Chat UI
Chat UI
Cube AI ships with a built-in chat interface that replaces the previous Open Web UI integration. Developers can use this chat to test models, inspect responses, and debug latency and token usage directly from the Cube AI UI.
Accessing the Chat UI
- Log in to Cube AI.
- Select a Domain (or create one if needed).
- In the left sidebar, click Chat.

Chat UI Overview
The chat page includes:
- A message history between you and the model
- A message input box at the bottom
- A model selector dropdown at the top
You can use it for general interaction, debugging prompts, testing system instructions, or evaluating model behavior.

Switching Models
The top bar contains the Model Selector, which allows you to choose any model available in your current domain.
Workflow:
- Open the model dropdown
- Select a model (Qwen, Mistral, TinyLlama, etc.)

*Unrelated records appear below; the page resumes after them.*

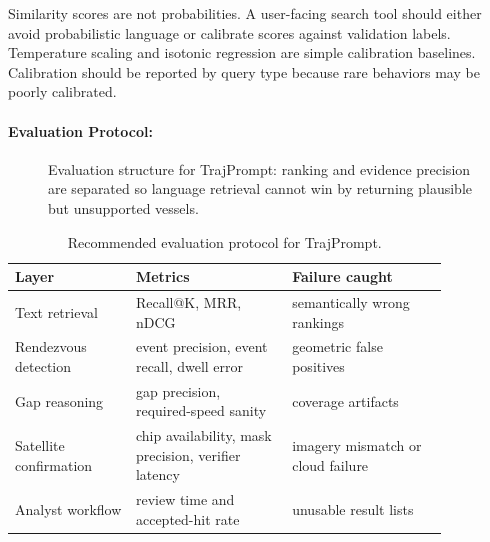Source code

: \documentclass{article}
\begin{document}
Similarity scores are not probabilities. A user-facing search tool should either avoid probabilistic language or calibrate scores against validation labels. Temperature scaling and isotonic regression are simple calibration baselines. Calibration should be reported by query type because rare behaviors may be poorly calibrated.

\paragraph{Evaluation Protocol:}

\begin{figure}[t]
\centering
{}
\caption{Evaluation structure for TrajPrompt: ranking and evidence precision are separated so language retrieval cannot win by returning plausible but unsupported vessels.}
\label{fig:trajprompt-eval}
\end{figure}

\begin{table}[t]
\centering
\caption{Recommended evaluation protocol for TrajPrompt.}
\label{tab:traj_protocol}
\begin{tabular}{@{}p{0.24\linewidth}p{0.31\linewidth}p{0.31\linewidth}@{}}
\toprule
\textbf{Layer} & \textbf{Metrics} & \textbf{Failure caught}\\
\midrule
Text retrieval & Recall@K, MRR, nDCG & semantically wrong rankings\\
Rendezvous detection & event precision, event recall, dwell error & geometric false positives\\
Gap reasoning & gap precision, required-speed sanity & coverage artifacts\\
Satellite confirmation & chip availability, mask precision, verifier latency & imagery mismatch or cloud failure\\
Analyst workflow & review time and accepted-hit rate & unusable result lists\\
\bottomrule
\end{tabular}
\end{table}
\end{document}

- Send a prompt to compare responses and performance

Sending Test Prompts
The chat UI is ideal for quickly testing:
- Prompt quality
- System prompt effects
- Code generation and refactoring
- Long-context performance (model-dependent)
Example prompts:
Explain what this function does and suggest improvements.Generate unit tests for this TypeScript module using Jest.Debug Information (Latency & Tokens)

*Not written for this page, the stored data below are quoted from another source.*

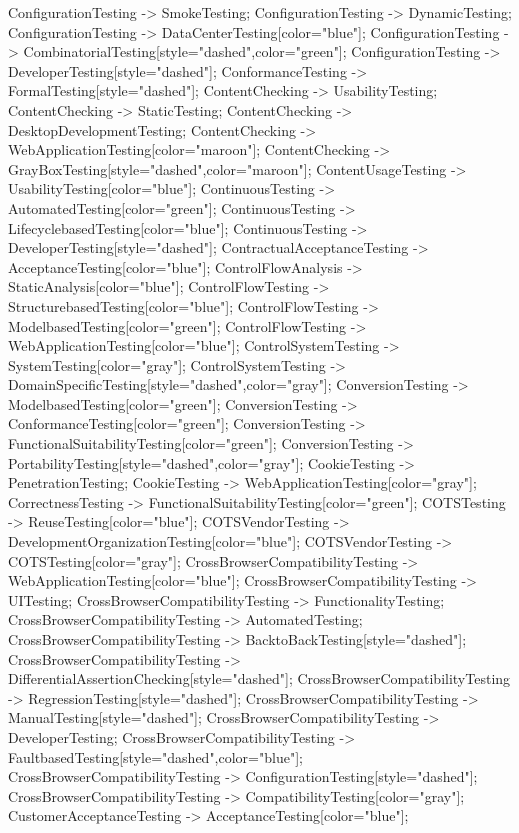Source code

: \documentclass{article}
\begin{document}
{ConfigurationTesting -> SmokeTesting;
ConfigurationTesting -> DynamicTesting;
ConfigurationTesting -> DataCenterTesting[color="blue"];
ConfigurationTesting -> CombinatorialTesting[style="dashed",color="green"];
ConfigurationTesting -> DeveloperTesting[style="dashed"];
ConformanceTesting -> FormalTesting[style="dashed"];
ContentChecking -> UsabilityTesting;
ContentChecking -> StaticTesting;
ContentChecking -> DesktopDevelopmentTesting;
ContentChecking -> WebApplicationTesting[color="maroon"];
ContentChecking -> GrayBoxTesting[style="dashed",color="maroon"];
ContentUsageTesting -> UsabilityTesting[color="blue"];
ContinuousTesting -> AutomatedTesting[color="green"];
ContinuousTesting -> LifecyclebasedTesting[color="blue"];
ContinuousTesting -> DeveloperTesting[style="dashed"];
ContractualAcceptanceTesting -> AcceptanceTesting[color="blue"];
ControlFlowAnalysis -> StaticAnalysis[color="blue"];
ControlFlowTesting -> StructurebasedTesting[color="blue"];
ControlFlowTesting -> ModelbasedTesting[color="green"];
ControlFlowTesting -> WebApplicationTesting[color="blue"];
ControlSystemTesting -> SystemTesting[color="gray"];
ControlSystemTesting -> DomainSpecificTesting[style="dashed",color="gray"];
ConversionTesting -> ModelbasedTesting[color="green"];
ConversionTesting -> ConformanceTesting[color="green"];
ConversionTesting -> FunctionalSuitabilityTesting[color="green"];
ConversionTesting -> PortabilityTesting[style="dashed",color="gray"];
CookieTesting -> PenetrationTesting;
CookieTesting -> WebApplicationTesting[color="gray"];
CorrectnessTesting -> FunctionalSuitabilityTesting[color="green"];
COTSTesting -> ReuseTesting[color="blue"];
COTSVendorTesting -> DevelopmentOrganizationTesting[color="blue"];
COTSVendorTesting -> COTSTesting[color="gray"];
CrossBrowserCompatibilityTesting -> WebApplicationTesting[color="blue"];
CrossBrowserCompatibilityTesting -> UITesting;
CrossBrowserCompatibilityTesting -> FunctionalityTesting;
CrossBrowserCompatibilityTesting -> AutomatedTesting;
CrossBrowserCompatibilityTesting -> BacktoBackTesting[style="dashed"];
CrossBrowserCompatibilityTesting -> DifferentialAssertionChecking[style="dashed"];
CrossBrowserCompatibilityTesting -> RegressionTesting[style="dashed"];
CrossBrowserCompatibilityTesting -> ManualTesting[style="dashed"];
CrossBrowserCompatibilityTesting -> DeveloperTesting;
CrossBrowserCompatibilityTesting -> FaultbasedTesting[style="dashed",color="blue"];
CrossBrowserCompatibilityTesting -> ConfigurationTesting[style="dashed"];
CrossBrowserCompatibilityTesting -> CompatibilityTesting[color="gray"];
CustomerAcceptanceTesting -> AcceptanceTesting[color="blue"];
}
\end{document}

When enabled, the chat shows runtime performance metrics:
- Total request latency
- Prompt token count
- Completion token count
- Token-per-second throughput
- Model load duration
When to Use the Built-In Chat
Use the Cube AI chat UI when you want to:
- Validate that your domain is working
- Ensure a model loads correctly
- Debug or tune prompts
- Compare model latency or tokenization
- Inspect streaming output
- Avoid using VS Code or external tools during debugging
The built-in chat fully replaces the old Open Web UI integration and is now the preferred way to test and debug LLM inference inside Cube AI.